It is regrettable that existing phase-shifting algorithms [11–27] have not yet comprehensively considered the common influence of these three usual error sources and effectively suppressed them with a least number of fringe patterns while achieving absolute phase. However, this is of great significance for the research and application promotion of high-precision and excellent-performance general phase-shifting algorithms. Therefore, to the best of our knowledge, a general phase-shifting algorithm for hybrid errors suppression using variable-frequency fringes is proposed for the first time to overcome the issue in this paper. Theoretically, it can use several similar frequency combinations with a least number of multi-step phase-shifting fringe patterns to simultaneously suppress phase demodulation errors caused by the three error sources mentioned above. A new fringe model is deduced to represent real patterns more accurately under the hybrid influence of these error sources. Variable-frequency fringes are introduced to provide a least and sufficient system of equations, while a least-squares iterative method with a grouped step-by-step strategy is adopted for stable calculating a larger number of desired parameters in the constructed model. For the phase jump problem caused by non-full rank matrices at certain sampling points, a regularization combined with constraints between coefficients of high-order fringe harmonic components is further proposed for identification and processing. Effective and simultaneous suppression of the investigated three types of error sources has been eventually achieved with the least number of phase-shifting fringe patterns, using bi-frequency equal three-step as an example in this study. The main contributions of this paper are as follows:

(1) The derived formulas of the proposed model-dependent algorithm provide a different perspective and intriguing ideas for hybrid error suppression in principle.
(2) It has strong universality in the field of fringe analysis and can suppress more errors using a least number of variable-frequency phase-shifting fringe patterns.
(3) The further proposed regularization technique enhances the new algorithm’s robustness and makes it less susceptible to noise influence.

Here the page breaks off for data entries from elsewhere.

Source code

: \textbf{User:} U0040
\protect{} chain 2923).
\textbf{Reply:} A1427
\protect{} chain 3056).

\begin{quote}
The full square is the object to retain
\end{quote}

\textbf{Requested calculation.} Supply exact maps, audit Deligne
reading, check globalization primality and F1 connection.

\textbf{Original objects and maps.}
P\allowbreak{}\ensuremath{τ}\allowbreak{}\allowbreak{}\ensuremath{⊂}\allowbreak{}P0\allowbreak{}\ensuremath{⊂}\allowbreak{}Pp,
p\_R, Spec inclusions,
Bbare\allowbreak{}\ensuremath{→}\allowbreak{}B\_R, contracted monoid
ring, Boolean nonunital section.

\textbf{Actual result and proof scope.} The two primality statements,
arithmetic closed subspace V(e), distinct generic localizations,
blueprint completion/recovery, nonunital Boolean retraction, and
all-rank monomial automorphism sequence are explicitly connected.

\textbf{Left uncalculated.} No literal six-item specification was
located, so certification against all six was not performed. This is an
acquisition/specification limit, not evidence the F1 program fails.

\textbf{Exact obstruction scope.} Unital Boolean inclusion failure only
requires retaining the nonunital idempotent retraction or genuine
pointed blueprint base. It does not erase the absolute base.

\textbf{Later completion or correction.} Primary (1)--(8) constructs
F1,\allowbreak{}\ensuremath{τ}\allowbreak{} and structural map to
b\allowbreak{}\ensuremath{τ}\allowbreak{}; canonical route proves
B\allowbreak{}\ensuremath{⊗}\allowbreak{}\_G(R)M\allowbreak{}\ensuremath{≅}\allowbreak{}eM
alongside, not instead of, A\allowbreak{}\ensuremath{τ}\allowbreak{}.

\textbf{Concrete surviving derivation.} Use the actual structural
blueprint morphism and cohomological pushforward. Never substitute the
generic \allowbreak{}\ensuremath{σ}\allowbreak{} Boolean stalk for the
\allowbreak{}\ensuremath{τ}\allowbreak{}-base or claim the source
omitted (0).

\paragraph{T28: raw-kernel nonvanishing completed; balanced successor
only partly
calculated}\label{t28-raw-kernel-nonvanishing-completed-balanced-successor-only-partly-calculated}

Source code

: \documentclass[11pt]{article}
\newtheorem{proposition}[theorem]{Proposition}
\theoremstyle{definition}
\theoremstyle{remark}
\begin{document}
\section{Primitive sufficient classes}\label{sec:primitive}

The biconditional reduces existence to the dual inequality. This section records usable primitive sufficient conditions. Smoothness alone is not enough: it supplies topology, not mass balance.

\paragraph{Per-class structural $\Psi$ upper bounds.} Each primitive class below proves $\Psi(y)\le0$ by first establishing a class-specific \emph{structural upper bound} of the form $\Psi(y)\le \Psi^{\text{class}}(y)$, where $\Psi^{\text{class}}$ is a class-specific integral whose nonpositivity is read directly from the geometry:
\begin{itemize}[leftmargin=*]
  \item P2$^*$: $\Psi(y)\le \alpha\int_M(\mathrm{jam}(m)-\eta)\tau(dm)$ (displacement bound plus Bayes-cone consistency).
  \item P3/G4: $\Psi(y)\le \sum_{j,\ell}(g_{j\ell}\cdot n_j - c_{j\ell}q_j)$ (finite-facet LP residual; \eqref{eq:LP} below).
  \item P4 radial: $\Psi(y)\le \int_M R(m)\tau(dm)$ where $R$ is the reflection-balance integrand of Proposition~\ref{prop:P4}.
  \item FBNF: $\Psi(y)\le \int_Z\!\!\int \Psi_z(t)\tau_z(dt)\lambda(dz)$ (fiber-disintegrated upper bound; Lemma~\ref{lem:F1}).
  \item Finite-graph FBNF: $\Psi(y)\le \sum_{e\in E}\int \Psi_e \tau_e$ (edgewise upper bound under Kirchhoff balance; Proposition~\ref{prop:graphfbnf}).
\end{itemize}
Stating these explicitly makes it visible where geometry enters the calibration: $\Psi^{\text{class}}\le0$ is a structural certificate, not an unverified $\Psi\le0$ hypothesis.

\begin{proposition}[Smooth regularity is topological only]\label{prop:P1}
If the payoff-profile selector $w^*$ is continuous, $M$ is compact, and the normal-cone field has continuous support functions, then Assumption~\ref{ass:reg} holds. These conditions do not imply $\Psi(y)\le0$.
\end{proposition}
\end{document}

The rest of this paper is organized as follows. Section 2 carries out the theoretical analysis of the proposed algorithm. Several numerical simulations considering these three types of error sources and corresponding discussions are presented in Section 3. Experimental results and related analysis are shown in Section 4. Finally, Section 5 summarizes the investigation. Detailed explanation of the proposed algorithm is in the Supplement 1.

2. Theoretical analysis

2.1 General phase-shifting fringe patterns model

The proposed algorithm aims to accurately retrieve phase from a least number of sinusoidal or cosinoidal phase-shifting fringe patterns, in which the hybrid influence of the investigated three usual error sources has been comprehensively considered. Therefore, it can be widely applied into various technical fields where variable-frequency phase-shifting fringe patterns are available. In order to facilitate the illustration of the principles, the subsequent parts of the paper use FPP as an example to explain the proposed algorithm, the flowchart of which is shown in Fig. 1. A classic monocular FPP system is mainly composed of a projector, a test object, a camera and a computer, as shown in the yellow box content of Fig. 1.

Fig. 1. Diagram of monocular FPP setup and flowchart of the proposed algorithm.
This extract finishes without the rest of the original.